What this task involves =
"where both $\mu$ and $\gamma(h)$ are finite." appears in one line of the records below. Output that line and each one after it, exactly, through the last line.
(Records for the exercise Opens)
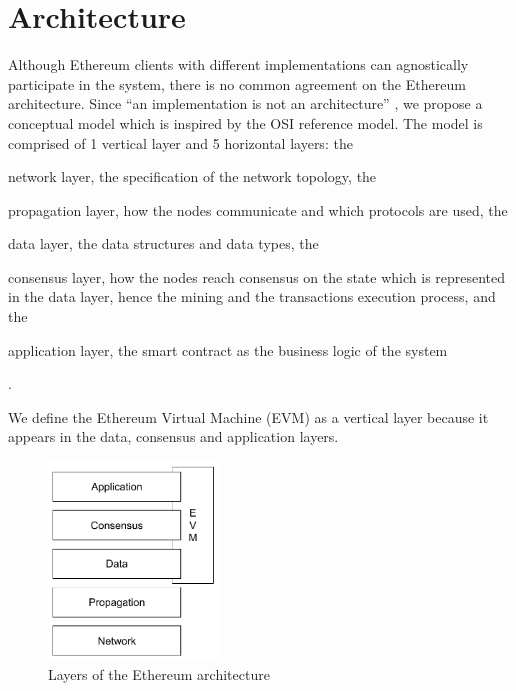 \section{Architecture}

Although Ethereum clients with different implementations can agnostically
participate in the system, there is no common agreement on the Ethereum
architecture. Since ``an implementation is not an architecture''
\cite{bib:art-of-scalability}, we propose a conceptual model which is inspired
by the OSI reference model. The model is comprised of 1 vertical layer and 5
horizontal layers: the
\begin{enumerate*}[label=(\arabic*)]
  \item network layer, the specification of the network topology, the
  \item propagation layer, how the nodes communicate and which protocols
  are used, the
  \item data layer, the data structures and data types, the
  \item consensus layer, how the nodes reach consensus on the state which is
  represented in the data layer, hence the mining and the transactions execution
  process, and the
  \item application layer, the smart contract as the business logic of the
  system
\end{enumerate*}.

We define the Ethereum Virtual Machine (EVM) as a vertical layer because it
appears in the data, consensus and application layers.

\begin{figure}[H]
	\begin{center}
		\includegraphics[width=0.4\textwidth]{./res/img/architecture.pdf}
	\end{center}
	\caption{Layers of the Ethereum architecture}
	\label{fig:architecture}
\end{figure}

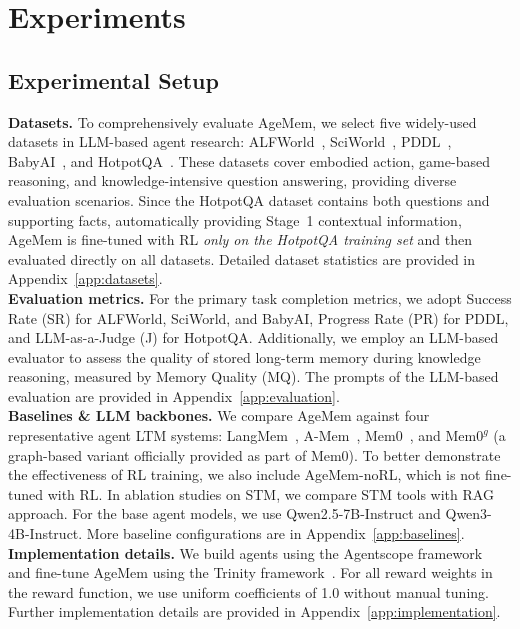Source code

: \section{Experiments}

\subsection{Experimental Setup}

\textbf{Datasets.} To comprehensively evaluate AgeMem, we select five widely-used datasets in LLM-based agent research: ALFWorld~\citep{shridhar2020alfworld}, SciWorld~\citep{wang2022scienceworld}, PDDL~\citep{chang2024agentboard}, BabyAI~\citep{chevalier2018babyai}, and HotpotQA~\citep{yang2018hotpotqa}. These datasets cover embodied action, game-based reasoning, and knowledge-intensive question answering, providing diverse evaluation scenarios. Since the HotpotQA dataset contains both questions and supporting facts, automatically providing Stage~1 contextual information, AgeMem is fine-tuned with RL \textit{only on the HotpotQA training set} and then evaluated directly on all datasets. Detailed dataset statistics are provided in Appendix~\ref{app:datasets}.
\\
\textbf{Evaluation metrics.} For the primary task completion metrics, we adopt Success Rate (SR) for ALFWorld, SciWorld, and BabyAI, Progress Rate (PR) for PDDL, and LLM-as-a-Judge (J) for HotpotQA. Additionally, we employ an LLM-based evaluator to assess the quality of stored long-term memory during knowledge reasoning, measured by Memory Quality (MQ). The prompts of the LLM-based evaluation are provided in Appendix~\ref{app:evaluation}.
\\
\textbf{Baselines \& LLM backbones.} We compare AgeMem against four representative agent LTM systems: LangMem~\citep{langmem2025}, A-Mem~\citep{xu2025mem}, Mem0~\citep{chhikara2025mem0}, and $\text{Mem0}^g$ (a graph-based variant officially provided as part of Mem0). To better demonstrate the effectiveness of RL training, we also include AgeMem-noRL, which is not fine-tuned with RL. In ablation studies on STM, we compare STM tools with RAG approach. For the base agent models, we use Qwen2.5-7B-Instruct and Qwen3-4B-Instruct. More baseline configurations are in Appendix~\ref{app:baselines}.
\\
\textbf{Implementation details.} We build agents using the Agentscope framework~\citep{gao2025agentscope} and fine-tune AgeMem using the Trinity framework~\citep{pan2025trinity}. For all reward weights in the reward function, we use uniform coefficients of 1.0 without manual tuning. Further implementation details are provided in Appendix~\ref{app:implementation}.


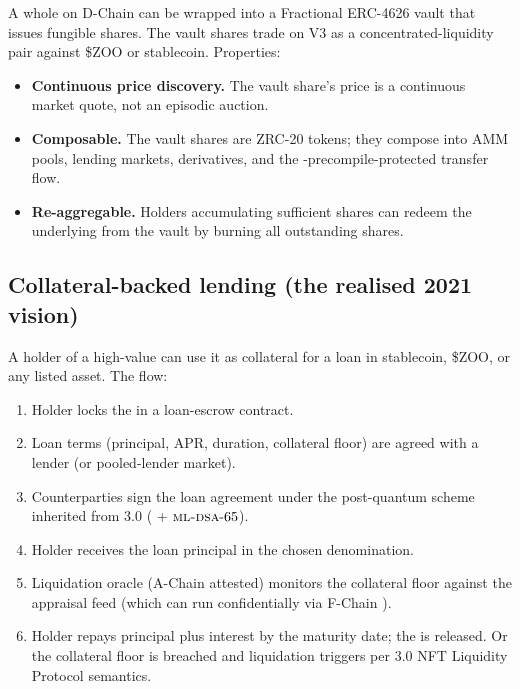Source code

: A whole \NFT{} on \Zoo{} D-Chain can be wrapped into a Fractional
ERC-4626 vault that issues fungible shares. The vault shares trade
on \Zoo{} \DEX{} V3 as a concentrated-liquidity pair against
\$ZOO or stablecoin. Properties:

\begin{itemize}[leftmargin=1.2em]
  \item \textbf{Continuous price discovery.} The vault share's price
        is a continuous market quote, not an episodic auction.
  \item \textbf{Composable.} The vault shares are ZRC-20 tokens;
        they compose into AMM pools, lending markets, derivatives,
        and the \Liquidity{}-precompile-protected transfer flow.
  \item \textbf{Re-aggregable.} Holders accumulating sufficient
        shares can redeem the underlying \NFT{} from the vault by
        burning all outstanding shares.
\end{itemize}

\subsection{Collateral-backed lending (the realised 2021 vision)}

A holder of a high-value \NFT{} can use it as collateral for a loan
in stablecoin, \$ZOO, or any listed asset. The flow:

\begin{enumerate}[leftmargin=1.4em]
  \item Holder locks the \NFT{} in a loan-escrow contract.
  \item Loan terms (principal, APR, duration, collateral floor)
        are agreed with a lender (or pooled-lender market).
  \item Counterparties sign the loan agreement under the post-quantum
        scheme inherited from \Zoo{} 3.0 \cite{zoo-3-0} (\Ringtail{}
        + $\MLDSA{}\text{-}65$).
  \item Holder receives the loan principal in the chosen denomination.
  \item Liquidation oracle (A-Chain attested) monitors the
        collateral floor against the appraisal feed (which can run
        confidentially via F-Chain \cite{lp-013}).
  \item Holder repays principal plus interest by the maturity date;
        the \NFT{} is released. Or the collateral floor is breached
        and liquidation triggers per \Zoo{} 3.0 NFT Liquidity
        Protocol semantics.
\end{enumerate}

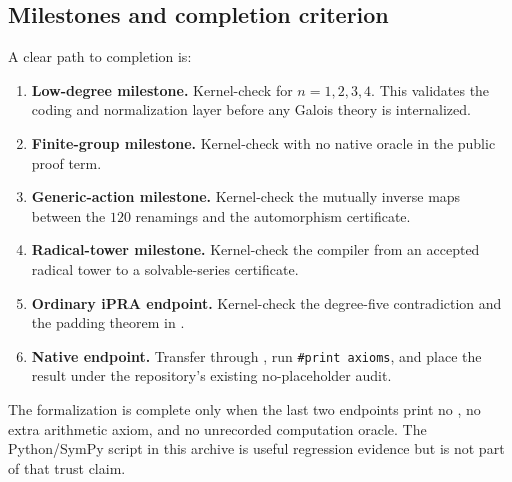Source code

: \subsection{Milestones and completion criterion}

A clear path to completion is:

\begin{enumerate}
\item \textbf{Low-degree milestone.}  Kernel-check
   for $n=1,2,3,4$.  This validates the
  coding and normalization layer before any Galois theory is internalized.
\item \textbf{Finite-group milestone.}  Kernel-check
   with no native oracle in the public proof term.
\item \textbf{Generic-action milestone.}  Kernel-check the mutually inverse
  maps between the $120$ renamings and the automorphism certificate.
\item \textbf{Radical-tower milestone.}  Kernel-check the compiler from an
  accepted radical tower to a solvable-series certificate.
\item \textbf{Ordinary iPRA endpoint.}  Kernel-check the degree-five
  contradiction and the padding theorem in .
\item \textbf{Native endpoint.}  Transfer through
  , run \texttt{\#print axioms}, and place the result under
  the repository's existing no-placeholder audit.
\end{enumerate}

The formalization is complete only when the last two endpoints print no
, no extra arithmetic axiom, and no unrecorded computation
oracle.  The Python/SymPy script in this archive is useful regression evidence
but is not part of that trust claim.
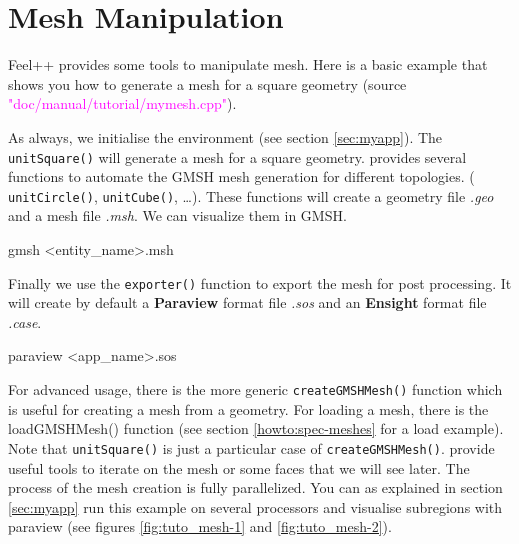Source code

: %


\section{Mesh Manipulation}
\label{sec:mymesh}

Feel++ provides some tools to manipulate mesh. 
Here is a basic example that shows
you how to generate a mesh for a square geometry
(source \textcolor{magenta}{"doc/manual/tutorial/mymesh.cpp"}).
%
\vspace{2mm}

\vspace{2mm}

As always, we initialise the \feel environment (see section \ref{sec:myapp}).
The \lstinline!unitSquare()! will generate a mesh for a square geometry.
\feel provides several functions to automate the GMSH mesh generation
for different topologies.
%
( \lstinline!unitCircle()!,
  \lstinline!unitCube()!,
  \dots ).
%
These functions will create a geometry file
\textit{.geo} and a mesh file \textit{.msh}. We can visualize them in GMSH. 
%
\begin{unixcom}
    gmsh <entity_name>.msh
\end{unixcom}
%
Finally we use the \lstinline!exporter()! function to export the mesh for post processing.
It will create by default a \textbf{Paraview} format file \textit{.sos} and an \textbf{Ensight}
format file \textit{.case}.
%
\begin{unixcom}
    paraview <app_name>.sos
\end{unixcom}
%
For advanced usage, there is the more generic \lstinline!createGMSHMesh()! function which is
useful for creating a mesh from a geometry. For loading a mesh, there is the loadGMSHMesh() function
(see section \ref{howto:spec-meshes} for a load example).
Note that \lstinline!unitSquare()! is just a particular case of \lstinline!createGMSHMesh()!.
\feel provide useful tools to iterate on the mesh or some faces that we will see later.
%
The process of the mesh creation is fully parallelized. You can as explained in section \ref{sec:myapp}
run this example on several processors and visualise subregions with paraview (see figures 
\ref{fig:tuto_mesh-1} and \ref{fig:tuto_mesh-2}).


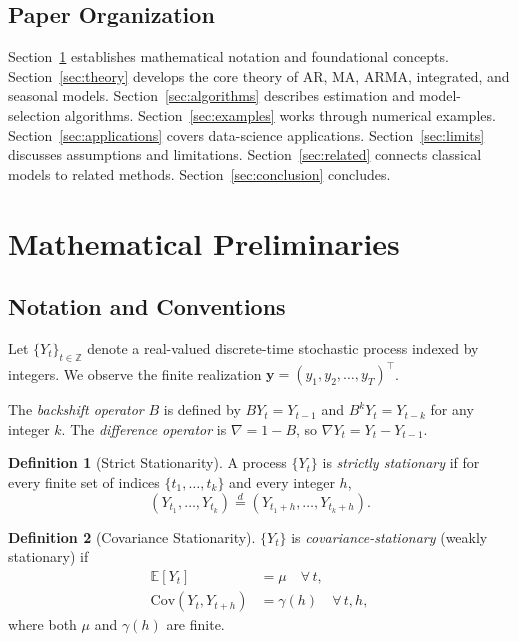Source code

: \documentclass[conference]{IEEEtran}
\theoremstyle{definition}
\newtheorem{definition}{Definition}[section]
\begin{document}
\subsection*{Paper Organization}
Section~\ref{sec:prelim} establishes mathematical notation and foundational
concepts. Section~\ref{sec:theory} develops the core theory of AR, MA, ARMA,
integrated, and seasonal models. Section~\ref{sec:algorithms} describes
estimation and model-selection algorithms. Section~\ref{sec:examples} works
through numerical examples. Section~\ref{sec:applications} covers data-science
applications. Section~\ref{sec:limits} discusses assumptions and limitations.
Section~\ref{sec:related} connects classical models to related methods.
Section~\ref{sec:conclusion} concludes.

\section{Mathematical Preliminaries}
\label{sec:prelim}

\subsection{Notation and Conventions}

Let $\{Y_t\}_{t \in \mathbb{Z}}$ denote a real-valued discrete-time stochastic
process indexed by integers. We observe the finite realization
$\mathbf{y} = (y_1, y_2, \ldots, y_T)^{\top}$.

The \emph{backshift operator} $B$ is defined by $BY_t = Y_{t-1}$ and
$B^k Y_t = Y_{t-k}$ for any integer $k$. The \emph{difference operator} is
$\nabla = 1 - B$, so $\nabla Y_t = Y_t - Y_{t-1}$.

\begin{definition}[Strict Stationarity]
A process $\{Y_t\}$ is \emph{strictly stationary} if for every finite set of
indices $\{t_1,\ldots,t_k\}$ and every integer $h$,
\[
  (Y_{t_1},\ldots,Y_{t_k}) \stackrel{d}{=} (Y_{t_1+h},\ldots,Y_{t_k+h}).
\]
\end{definition}

\begin{definition}[Covariance Stationarity]
$\{Y_t\}$ is \emph{covariance-stationary} (weakly stationary) if
\begin{align}
  \mathbb{E}[Y_t] &= \mu \quad \forall\, t, \label{eq:mean_stat} \\
  \mathrm{Cov}(Y_t, Y_{t+h}) &= \gamma(h) \quad \forall\, t, h, \label{eq:cov_stat}
\end{align}
where both $\mu$ and $\gamma(h)$ are finite.
\end{definition}
\end{document}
(Records for the exercise Closes)
Exercise solution =
where both $\mu$ and $\gamma(h)$ are finite.
\end{definition}
\end{document}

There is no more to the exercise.